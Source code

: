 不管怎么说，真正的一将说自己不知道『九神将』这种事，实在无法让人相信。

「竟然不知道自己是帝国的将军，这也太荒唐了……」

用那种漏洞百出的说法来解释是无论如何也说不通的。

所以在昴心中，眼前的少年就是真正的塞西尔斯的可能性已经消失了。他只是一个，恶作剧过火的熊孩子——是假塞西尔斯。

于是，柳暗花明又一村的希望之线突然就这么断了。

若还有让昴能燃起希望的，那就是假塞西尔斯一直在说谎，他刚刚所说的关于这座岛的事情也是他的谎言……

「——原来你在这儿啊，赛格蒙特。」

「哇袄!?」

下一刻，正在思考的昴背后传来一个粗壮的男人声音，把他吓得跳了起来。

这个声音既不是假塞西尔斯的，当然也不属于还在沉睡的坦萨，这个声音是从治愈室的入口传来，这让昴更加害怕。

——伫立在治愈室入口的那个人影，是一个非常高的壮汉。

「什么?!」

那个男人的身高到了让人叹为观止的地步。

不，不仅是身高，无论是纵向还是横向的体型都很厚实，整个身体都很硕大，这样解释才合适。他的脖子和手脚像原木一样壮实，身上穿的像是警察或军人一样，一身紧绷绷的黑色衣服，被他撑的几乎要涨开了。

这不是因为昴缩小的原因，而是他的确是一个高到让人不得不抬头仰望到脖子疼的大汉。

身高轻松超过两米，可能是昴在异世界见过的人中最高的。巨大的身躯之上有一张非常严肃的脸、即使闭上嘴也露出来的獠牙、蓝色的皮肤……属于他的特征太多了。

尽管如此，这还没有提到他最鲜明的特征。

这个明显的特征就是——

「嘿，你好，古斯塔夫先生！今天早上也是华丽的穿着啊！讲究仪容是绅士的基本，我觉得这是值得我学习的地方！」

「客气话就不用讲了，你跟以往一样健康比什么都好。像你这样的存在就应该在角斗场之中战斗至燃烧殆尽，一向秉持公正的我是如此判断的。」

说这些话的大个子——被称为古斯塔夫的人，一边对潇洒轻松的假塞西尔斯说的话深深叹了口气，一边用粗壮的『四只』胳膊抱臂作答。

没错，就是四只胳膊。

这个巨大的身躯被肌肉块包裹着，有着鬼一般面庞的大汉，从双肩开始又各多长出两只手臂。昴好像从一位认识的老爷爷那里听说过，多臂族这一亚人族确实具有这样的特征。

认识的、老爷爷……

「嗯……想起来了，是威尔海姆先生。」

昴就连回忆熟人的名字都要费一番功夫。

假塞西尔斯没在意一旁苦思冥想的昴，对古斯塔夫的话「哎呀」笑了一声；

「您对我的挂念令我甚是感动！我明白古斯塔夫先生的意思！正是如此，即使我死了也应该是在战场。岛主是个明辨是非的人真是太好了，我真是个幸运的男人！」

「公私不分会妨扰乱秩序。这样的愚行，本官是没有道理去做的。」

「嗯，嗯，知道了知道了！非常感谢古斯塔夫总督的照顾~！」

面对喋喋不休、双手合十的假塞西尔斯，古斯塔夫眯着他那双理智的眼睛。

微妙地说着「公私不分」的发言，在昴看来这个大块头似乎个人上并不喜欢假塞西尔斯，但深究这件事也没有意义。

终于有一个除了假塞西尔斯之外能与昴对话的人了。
+ + + + +
Each entry above should be retyped exactly, with nothing missed.

◆ **Exercise solution**:
Source code

: 不管怎么说，真正的一将说自己不知道『九神将』这种事，实在无法让人相信。

「竟然不知道自己是帝国的将军，这也太荒唐了……」

用那种漏洞百出的说法来解释是无论如何也说不通的。

所以在昴心中，眼前的少年就是真正的塞西尔斯的可能性已经消失了。他只是一个，恶作剧过火的熊孩子——是假塞西尔斯。

于是，柳暗花明又一村的希望之线突然就这么断了。

若还有让昴能燃起希望的，那就是假塞西尔斯一直在说谎，他刚刚所说的关于这座岛的事情也是他的谎言……

「——原来你在这儿啊，赛格蒙特。」

「哇袄!?」

下一刻，正在思考的昴背后传来一个粗壮的男人声音，把他吓得跳了起来。

这个声音既不是假塞西尔斯的，当然也不属于还在沉睡的坦萨，这个声音是从治愈室的入口传来，这让昴更加害怕。

——伫立在治愈室入口的那个人影，是一个非常高的壮汉。

「什么?!」

那个男人的身高到了让人叹为观止的地步。

不，不仅是身高，无论是纵向还是横向的体型都很厚实，整个身体都很硕大，这样解释才合适。他的脖子和手脚像原木一样壮实，身上穿的像是警察或军人一样，一身紧绷绷的黑色衣服，被他撑的几乎要涨开了。

这不是因为昴缩小的原因，而是他的确是一个高到让人不得不抬头仰望到脖子疼的大汉。

身高轻松超过两米，可能是昴在异世界见过的人中最高的。巨大的身躯之上有一张非常严肃的脸、即使闭上嘴也露出来的獠牙、蓝色的皮肤……属于他的特征太多了。

尽管如此，这还没有提到他最鲜明的特征。

这个明显的特征就是——

「嘿，你好，古斯塔夫先生！今天早上也是华丽的穿着啊！讲究仪容是绅士的基本，我觉得这是值得我学习的地方！」

「客气话就不用讲了，你跟以往一样健康比什么都好。像你这样的存在就应该在角斗场之中战斗至燃烧殆尽，一向秉持公正的我是如此判断的。」

说这些话的大个子——被称为古斯塔夫的人，一边对潇洒轻松的假塞西尔斯说的话深深叹了口气，一边用粗壮的『四只』胳膊抱臂作答。

没错，就是四只胳膊。

这个巨大的身躯被肌肉块包裹着，有着鬼一般面庞的大汉，从双肩开始又各多长出两只手臂。昴好像从一位认识的老爷爷那里听说过，多臂族这一亚人族确实具有这样的特征。

认识的、老爷爷……

「嗯……想起来了，是威尔海姆先生。」

昴就连回忆熟人的名字都要费一番功夫。

假塞西尔斯没在意一旁苦思冥想的昴，对古斯塔夫的话「哎呀」笑了一声；

「您对我的挂念令我甚是感动！我明白古斯塔夫先生的意思！正是如此，即使我死了也应该是在战场。岛主是个明辨是非的人真是太好了，我真是个幸运的男人！」

「公私不分会妨扰乱秩序。这样的愚行，本官是没有道理去做的。」

「嗯，嗯，知道了知道了！非常感谢古斯塔夫总督的照顾~！」

面对喋喋不休、双手合十的假塞西尔斯，古斯塔夫眯着他那双理智的眼睛。

微妙地说着「公私不分」的发言，在昴看来这个大块头似乎个人上并不喜欢假塞西尔斯，但深究这件事也没有意义。

终于有一个除了假塞西尔斯之外能与昴对话的人了。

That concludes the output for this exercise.